WORK TO COMPLETE → All lines from the entries below that contain the string "pubblica" should be copied out.

*** Opening RECORDS TO PROCESS ***

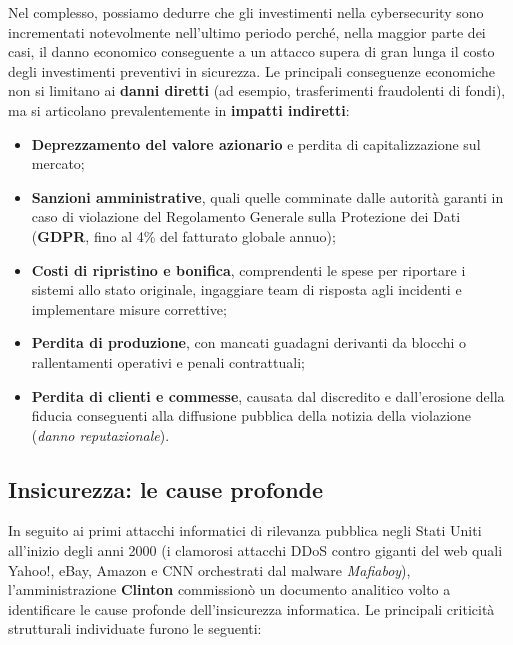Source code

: \documentclass[../../main.tex]{subfiles}
\begin{document}
Nel complesso, possiamo dedurre che gli investimenti nella cybersecurity sono incrementati notevolmente nell'ultimo periodo perché, nella maggior parte dei casi, il danno economico conseguente a un attacco supera di gran lunga il costo degli investimenti preventivi in sicurezza. Le principali conseguenze economiche non si limitano ai \textbf{danni diretti} (ad esempio, trasferimenti fraudolenti di fondi), ma si articolano prevalentemente in \textbf{impatti indiretti}:
\begin{itemize}
    \item \textbf{Deprezzamento del valore azionario} e perdita di capitalizzazione sul mercato;
    \item \textbf{Sanzioni amministrative}, quali quelle comminate dalle autorità garanti in caso di violazione del Regolamento Generale sulla Protezione dei Dati (\textbf{GDPR}, fino al 4\% del fatturato globale annuo);
    \item \textbf{Costi di ripristino e bonifica}, comprendenti le spese per riportare i sistemi allo stato originale, ingaggiare team di risposta agli incidenti e implementare misure correttive;
    \item \textbf{Perdita di produzione}, con mancati guadagni derivanti da blocchi o rallentamenti operativi e penali contrattuali;
    \item \textbf{Perdita di clienti e commesse}, causata dal discredito e dall'erosione della fiducia conseguenti alla diffusione pubblica della notizia della violazione (\textit{danno reputazionale}).
\end{itemize}

\subsection{Insicurezza: le cause profonde}
\label{subsec:cause_profonde}

In seguito ai primi attacchi informatici di rilevanza pubblica negli Stati Uniti all'inizio degli anni 2000 (i clamorosi attacchi DDoS contro giganti del web quali Yahoo!, eBay, Amazon e CNN orchestrati dal malware \textit{Mafiaboy}), l'amministrazione \textbf{Clinton} commissionò un documento analitico volto a identificare le cause profonde dell'insicurezza informatica. Le principali criticità strutturali individuate furono le seguenti:
\end{document}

*** Closing RECORDS TO PROCESS ***

RESULT OF THE TASK →
    \item \textbf{Perdita di clienti e commesse}, causata dal discredito e dall'erosione della fiducia conseguenti alla diffusione pubblica della notizia della violazione (\textit{danno reputazionale}).
In seguito ai primi attacchi informatici di rilevanza pubblica negli Stati Uniti all'inizio degli anni 2000 (i clamorosi attacchi DDoS contro giganti del web quali Yahoo!, eBay, Amazon e CNN orchestrati dal malware \textit{Mafiaboy}), l'amministrazione \textbf{Clinton} commissionò un documento analitico volto a identificare le cause profonde dell'insicurezza informatica. Le principali criticità strutturali individuate furono le seguenti:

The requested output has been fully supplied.